Despite more global investment in EdTech, not much happened in 2017.

Last year the rise of artificial intelligence (as reported here) was evident everywhere–not so much in education. There were some minor advances in adaptive learning and some ad copy about AI but few new applications.

After lots of hype in fall of 2016, there were no real developments in AR/VR. A few more kids got access to Google Expeditions but no interesting new applications.

Similarly, observers were also surprised to see so little development in gaming and gamification within education this past year (despite the fact that Mary Meeker treated learning as a subset of gaming in her trends report).

Learning platforms continue to serve the schools we have not the schools we need.
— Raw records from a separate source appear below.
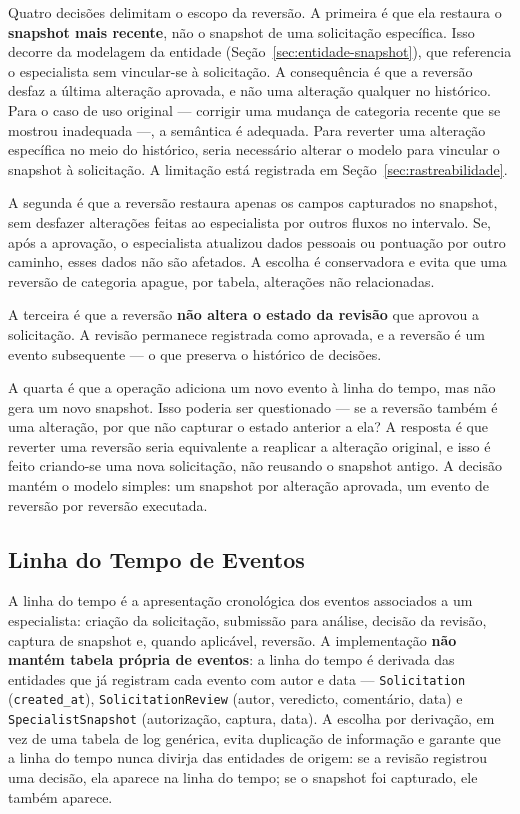 Quatro decisões delimitam o escopo da reversão. A primeira é que ela 
restaura o \textbf{snapshot mais recente}, não o snapshot de uma 
solicitação específica. Isso decorre da modelagem da entidade 
(Seção~\ref{sec:entidade-snapshot}), que referencia o especialista sem 
vincular-se à solicitação. A consequência é que a reversão desfaz a 
última alteração aprovada, e não uma alteração qualquer no histórico. 
Para o caso de uso original — corrigir uma mudança de categoria recente 
que se mostrou inadequada —, a semântica é adequada. Para reverter uma 
alteração específica no meio do histórico, seria necessário alterar o 
modelo para vincular o snapshot à solicitação. A limitação está 
registrada em Seção~\ref{sec:rastreabilidade}.

A segunda é que a reversão restaura apenas os campos capturados no 
snapshot, sem desfazer alterações feitas ao especialista por outros 
fluxos no intervalo. Se, após a aprovação, o especialista atualizou 
dados pessoais ou pontuação por outro caminho, esses dados não são 
afetados. A escolha é conservadora e evita que uma reversão de categoria 
apague, por tabela, alterações não relacionadas.

A terceira é que a reversão \textbf{não altera o estado da revisão} que 
aprovou a solicitação. A revisão permanece registrada como aprovada, e 
a reversão é um evento subsequente — o que preserva o histórico de 
decisões.

A quarta é que a operação adiciona um novo evento à linha do tempo, mas 
não gera um novo snapshot. Isso poderia ser questionado — se a reversão 
também é uma alteração, por que não capturar o estado anterior a ela? A 
resposta é que reverter uma reversão seria equivalente a reaplicar a 
alteração original, e isso é feito criando-se uma nova solicitação, não 
reusando o snapshot antigo. A decisão mantém o modelo simples: um 
snapshot por alteração aprovada, um evento de reversão por reversão 
executada.

\subsection{Linha do Tempo de Eventos}
\label{sec:timeline}

A linha do tempo é a apresentação cronológica dos eventos associados a 
um especialista: criação da solicitação, submissão para análise, decisão 
da revisão, captura de snapshot e, quando aplicável, reversão. A 
implementação \textbf{não mantém tabela própria de eventos}: a linha do 
tempo é derivada das entidades que já registram cada evento com autor e 
data — \texttt{Solicitation} (\texttt{created\_at}), 
\texttt{SolicitationReview} (autor, veredicto, comentário, data) e 
\texttt{SpecialistSnapshot} (autorização, captura, data). A escolha por 
derivação, em vez de uma tabela de log genérica, evita duplicação de 
informação e garante que a linha do tempo nunca divirja das entidades de 
origem: se a revisão registrou uma decisão, ela aparece na linha do 
tempo; se o snapshot foi capturado, ele também aparece.

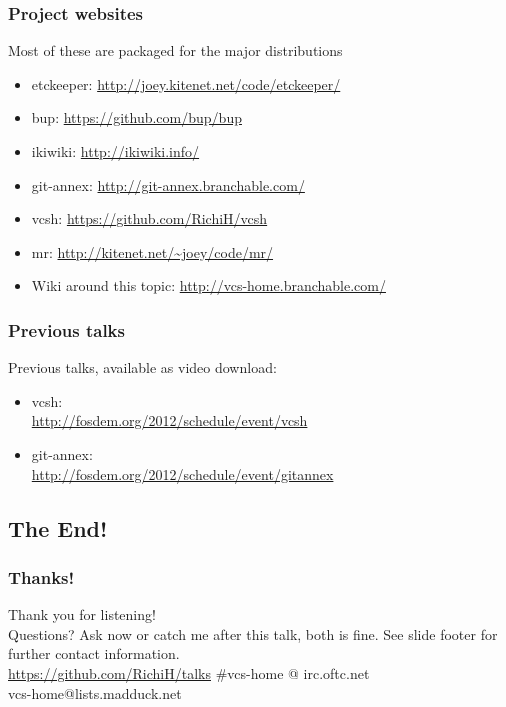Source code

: \documentclass[t]{beamer}
\begin{document}
\begin{frame}
	\frametitle{Project websites}
	Most of these are packaged for the major distributions
	\begin{itemize}
		\item etckeeper: \url{http://joey.kitenet.net/code/etckeeper/}
		\item bup: \url{https://github.com/bup/bup}
		\item ikiwiki: \url{http://ikiwiki.info/}
		\item git-annex: \url{http://git-annex.branchable.com/}
		\item vcsh: \url{https://github.com/RichiH/vcsh}
		\item mr: \url{http://kitenet.net/~joey/code/mr/}
		\item Wiki around this topic: \url{http://vcs-home.branchable.com/}
	\end{itemize}
\end{frame}

\begin{frame}
	\frametitle{Previous talks}
	Previous talks, available as video download:
	\begin{itemize}
		\item vcsh: \\
			\url{http://fosdem.org/2012/schedule/event/vcsh}
		\item git-annex: \\
			\url{http://fosdem.org/2012/schedule/event/gitannex}
	\end{itemize}
\end{frame}

\subsection{The End!}

\begin{frame}
	\frametitle{Thanks!}
		\begin{center}
			\vfill
			Thank you for listening!\\
			\vfill
			Questions? Ask now or catch me after this talk, both is fine.
			\vfill
			See slide footer for further contact information.\\
			\vfill
			\url{https://github.com/RichiH/talks}
			\vfill
			\#vcs-home @ irc.oftc.net\\
			vcs-home@lists.madduck.net
			\vfill
		\end{center}
\end{frame}
\end{document}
Most platforms support whole group learning, don’t help personalized learning, can’t make smart recommendations for what to do next, and don’t support mastery-based progressions.

More kids got online with Chromebooks in 2017 (a trend that started in 2012, peaked in 2016) and, now that most schools have pretty good computer access, most kids benefited from more formative assessment but we can’t combine formative assessment from different sources.

Without student loan deals, US EdTech investment in 2017 was about the same as last year but fewer deals are getting done. Funding rounds are getting bigger, fewer and later. It’s harder to raise that first seed round. And, after your Series A (the first priced round) you better have proven market fit and a business model to piece together a B round.

It may have been quiet in the US, but it was a big year in China. Over a quarter of EduVC investments were made in China last year–and mostly monster rounds going to tutoring and test prep companies. Three of the four EdTech IPOs last year were Chinese companies.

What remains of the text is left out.